Looking at her I felt compassion for her and the gift of faith welling up within my spirit. I motioned her to come back up. We were going to minister healing to her in Jesus’ name. She approached the stage.

“Who’s going to minister healing to her?” I asked the crowd of between four and five hundred believers who were attending the three-day Seminar on Signs and Wonders. A middle-aged sister who was a leader in a local church came forward.

“Now, sister, we’re going to minister healing to her just as Jesus would,” I said to her matter-of-factly. “Jesus opened the ears of the deaf and the eyes of the blind by putting his fingers in deaf ears or touching blind eyes, and commanding healing with authority. We’re going to do it the same way right now. Put your finger into her deaf ear.” She did as I instructed.

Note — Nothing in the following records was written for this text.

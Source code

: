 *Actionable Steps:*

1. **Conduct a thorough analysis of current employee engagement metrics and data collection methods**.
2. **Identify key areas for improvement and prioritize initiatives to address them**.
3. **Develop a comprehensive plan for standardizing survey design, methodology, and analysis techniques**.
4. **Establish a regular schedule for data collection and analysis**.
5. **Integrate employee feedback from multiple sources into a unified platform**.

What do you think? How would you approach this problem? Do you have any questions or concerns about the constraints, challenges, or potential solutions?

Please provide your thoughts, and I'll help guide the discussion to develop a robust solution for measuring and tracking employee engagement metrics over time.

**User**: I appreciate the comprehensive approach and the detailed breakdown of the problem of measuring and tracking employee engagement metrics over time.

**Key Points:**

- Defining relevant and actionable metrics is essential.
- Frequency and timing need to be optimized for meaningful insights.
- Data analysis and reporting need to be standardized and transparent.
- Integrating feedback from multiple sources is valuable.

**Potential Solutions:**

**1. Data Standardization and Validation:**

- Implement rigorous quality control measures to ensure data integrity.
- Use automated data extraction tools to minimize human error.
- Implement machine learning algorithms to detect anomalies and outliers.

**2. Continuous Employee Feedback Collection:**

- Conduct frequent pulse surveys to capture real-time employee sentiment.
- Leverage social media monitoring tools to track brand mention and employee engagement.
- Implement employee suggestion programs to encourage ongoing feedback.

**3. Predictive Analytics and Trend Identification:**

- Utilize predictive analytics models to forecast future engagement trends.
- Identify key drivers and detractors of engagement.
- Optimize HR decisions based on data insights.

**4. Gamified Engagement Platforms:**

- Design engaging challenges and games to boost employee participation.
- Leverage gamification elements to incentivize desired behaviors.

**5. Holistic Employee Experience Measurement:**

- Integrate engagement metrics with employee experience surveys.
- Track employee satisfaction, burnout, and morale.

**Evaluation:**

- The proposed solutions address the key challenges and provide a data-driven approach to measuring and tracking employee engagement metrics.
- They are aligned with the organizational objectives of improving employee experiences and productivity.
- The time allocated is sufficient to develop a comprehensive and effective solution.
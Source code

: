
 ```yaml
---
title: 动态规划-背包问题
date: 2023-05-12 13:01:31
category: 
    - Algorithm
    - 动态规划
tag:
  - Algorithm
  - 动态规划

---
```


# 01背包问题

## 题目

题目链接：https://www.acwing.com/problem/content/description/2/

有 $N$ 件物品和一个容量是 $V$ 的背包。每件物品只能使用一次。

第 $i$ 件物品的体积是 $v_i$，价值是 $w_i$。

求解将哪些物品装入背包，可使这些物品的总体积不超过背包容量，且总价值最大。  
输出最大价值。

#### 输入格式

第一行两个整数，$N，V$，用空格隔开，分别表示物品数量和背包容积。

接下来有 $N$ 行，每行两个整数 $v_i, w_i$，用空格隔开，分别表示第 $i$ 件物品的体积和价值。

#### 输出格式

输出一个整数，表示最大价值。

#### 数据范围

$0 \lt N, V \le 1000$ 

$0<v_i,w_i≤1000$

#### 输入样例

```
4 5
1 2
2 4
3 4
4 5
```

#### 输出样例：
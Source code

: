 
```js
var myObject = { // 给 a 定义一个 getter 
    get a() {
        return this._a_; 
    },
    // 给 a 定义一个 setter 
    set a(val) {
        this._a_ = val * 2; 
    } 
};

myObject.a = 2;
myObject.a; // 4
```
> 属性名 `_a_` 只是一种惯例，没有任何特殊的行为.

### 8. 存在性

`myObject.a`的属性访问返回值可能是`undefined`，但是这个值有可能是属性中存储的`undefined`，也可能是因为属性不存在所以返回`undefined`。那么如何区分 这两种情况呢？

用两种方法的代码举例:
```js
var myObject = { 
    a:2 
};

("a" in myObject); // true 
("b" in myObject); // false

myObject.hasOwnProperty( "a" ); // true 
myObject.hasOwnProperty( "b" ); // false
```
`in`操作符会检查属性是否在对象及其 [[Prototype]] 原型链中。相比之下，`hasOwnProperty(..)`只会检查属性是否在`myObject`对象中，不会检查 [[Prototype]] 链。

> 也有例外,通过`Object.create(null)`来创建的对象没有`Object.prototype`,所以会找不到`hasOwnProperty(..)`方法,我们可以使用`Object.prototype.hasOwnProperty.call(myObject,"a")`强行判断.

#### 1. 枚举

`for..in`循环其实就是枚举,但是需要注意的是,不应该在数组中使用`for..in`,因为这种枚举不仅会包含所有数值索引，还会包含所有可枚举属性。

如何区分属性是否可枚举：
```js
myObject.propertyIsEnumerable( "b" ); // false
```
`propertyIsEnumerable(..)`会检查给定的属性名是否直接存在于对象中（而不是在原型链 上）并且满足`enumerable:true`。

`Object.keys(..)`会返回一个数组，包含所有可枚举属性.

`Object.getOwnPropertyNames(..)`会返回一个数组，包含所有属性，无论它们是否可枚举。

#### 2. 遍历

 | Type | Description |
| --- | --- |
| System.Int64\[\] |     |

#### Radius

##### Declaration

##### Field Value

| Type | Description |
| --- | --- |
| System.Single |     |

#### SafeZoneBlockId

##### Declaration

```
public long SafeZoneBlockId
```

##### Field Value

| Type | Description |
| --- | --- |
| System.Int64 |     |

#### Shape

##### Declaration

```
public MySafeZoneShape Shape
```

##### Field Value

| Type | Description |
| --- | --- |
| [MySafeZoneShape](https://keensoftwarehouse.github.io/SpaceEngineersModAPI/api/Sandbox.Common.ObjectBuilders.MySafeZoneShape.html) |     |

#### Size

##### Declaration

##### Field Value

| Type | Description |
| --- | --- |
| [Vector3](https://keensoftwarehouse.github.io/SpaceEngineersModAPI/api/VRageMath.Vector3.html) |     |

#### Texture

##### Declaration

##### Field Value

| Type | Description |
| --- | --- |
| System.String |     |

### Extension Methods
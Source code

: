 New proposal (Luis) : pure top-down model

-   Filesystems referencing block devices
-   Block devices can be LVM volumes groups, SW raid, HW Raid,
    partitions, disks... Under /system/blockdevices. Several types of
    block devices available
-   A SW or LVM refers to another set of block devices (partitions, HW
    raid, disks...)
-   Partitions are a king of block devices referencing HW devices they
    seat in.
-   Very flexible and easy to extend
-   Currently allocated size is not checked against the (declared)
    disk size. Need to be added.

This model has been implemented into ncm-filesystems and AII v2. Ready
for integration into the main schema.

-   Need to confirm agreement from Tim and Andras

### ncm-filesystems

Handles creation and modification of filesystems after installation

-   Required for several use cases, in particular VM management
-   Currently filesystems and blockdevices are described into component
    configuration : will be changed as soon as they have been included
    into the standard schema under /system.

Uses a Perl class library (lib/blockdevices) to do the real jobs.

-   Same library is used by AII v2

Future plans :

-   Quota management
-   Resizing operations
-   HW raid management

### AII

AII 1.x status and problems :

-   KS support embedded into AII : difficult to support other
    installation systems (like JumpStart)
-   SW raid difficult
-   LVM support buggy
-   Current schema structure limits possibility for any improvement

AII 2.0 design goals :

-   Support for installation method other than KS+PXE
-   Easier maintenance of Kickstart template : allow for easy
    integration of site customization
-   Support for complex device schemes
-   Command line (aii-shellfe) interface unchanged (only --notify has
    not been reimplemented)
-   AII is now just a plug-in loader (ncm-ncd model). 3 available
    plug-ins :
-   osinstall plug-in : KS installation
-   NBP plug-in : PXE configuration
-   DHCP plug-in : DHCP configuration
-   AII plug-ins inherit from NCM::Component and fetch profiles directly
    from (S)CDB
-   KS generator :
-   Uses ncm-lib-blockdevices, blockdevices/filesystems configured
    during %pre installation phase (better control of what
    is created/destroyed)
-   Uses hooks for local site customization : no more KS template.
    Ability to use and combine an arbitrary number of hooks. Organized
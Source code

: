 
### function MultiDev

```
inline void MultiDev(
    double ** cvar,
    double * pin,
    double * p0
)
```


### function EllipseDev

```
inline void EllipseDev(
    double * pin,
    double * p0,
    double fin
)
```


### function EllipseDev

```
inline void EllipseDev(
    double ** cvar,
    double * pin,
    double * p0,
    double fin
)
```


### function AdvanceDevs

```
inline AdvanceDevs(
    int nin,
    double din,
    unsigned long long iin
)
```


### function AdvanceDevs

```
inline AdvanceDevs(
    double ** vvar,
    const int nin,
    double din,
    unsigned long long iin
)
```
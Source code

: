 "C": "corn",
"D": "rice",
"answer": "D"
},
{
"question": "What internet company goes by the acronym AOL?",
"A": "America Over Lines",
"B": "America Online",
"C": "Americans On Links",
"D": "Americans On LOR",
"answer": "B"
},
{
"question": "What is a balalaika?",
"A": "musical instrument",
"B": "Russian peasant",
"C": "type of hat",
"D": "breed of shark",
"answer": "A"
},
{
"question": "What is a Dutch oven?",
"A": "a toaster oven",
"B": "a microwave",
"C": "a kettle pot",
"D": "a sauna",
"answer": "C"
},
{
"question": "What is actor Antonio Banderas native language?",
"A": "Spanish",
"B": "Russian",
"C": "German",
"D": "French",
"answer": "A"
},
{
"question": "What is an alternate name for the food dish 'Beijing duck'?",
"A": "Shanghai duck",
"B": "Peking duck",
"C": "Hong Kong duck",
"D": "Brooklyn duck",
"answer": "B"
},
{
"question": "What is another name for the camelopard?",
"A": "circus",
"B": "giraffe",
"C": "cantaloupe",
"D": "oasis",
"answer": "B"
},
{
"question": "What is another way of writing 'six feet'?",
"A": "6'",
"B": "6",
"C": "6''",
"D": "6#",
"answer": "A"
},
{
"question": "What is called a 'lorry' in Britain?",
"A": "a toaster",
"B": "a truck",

“Now with authority say ‘in the name of Jesus, spirit of deafness, come out. Ear, be open in Jesus’ name.'” After she repeated the command after me, I said, “Now let’s test her hearing.”

The woman said that she could hear again—faith in the name of Jesus had opened up her deaf ear. The Seminar hall erupted in praise to the Lord Jesus.

“Now let’s minister healing to her blind eye in Jesus’ name. Sister, lay your hand on her blind eye, and command it to be restored in Jesus’ name.” Afterwards she covered up her good eye to test the other eye, but she saw nothing but darkness. “Let’s minister to her again,” I said.

Once again the sister spoke over the blind eye, but still there was no restoring of the sight. I could feel the tension in the auditorium. Remembering that the apostle Paul had prayed three times before he accepted that it was not God’s will to remove the thorn in his flesh (2 Cor 12.7-9), I instructed the sister to minister a third time.

This time with her blind eye she could make out the three of us standing in front of her as well as the color of the sister’s pink dress. Once again the sister ministered to her, and now she could see more clearly with the eye. (See Mark 8.22-25 for a similar incident in the ministry of Jesus Christ.)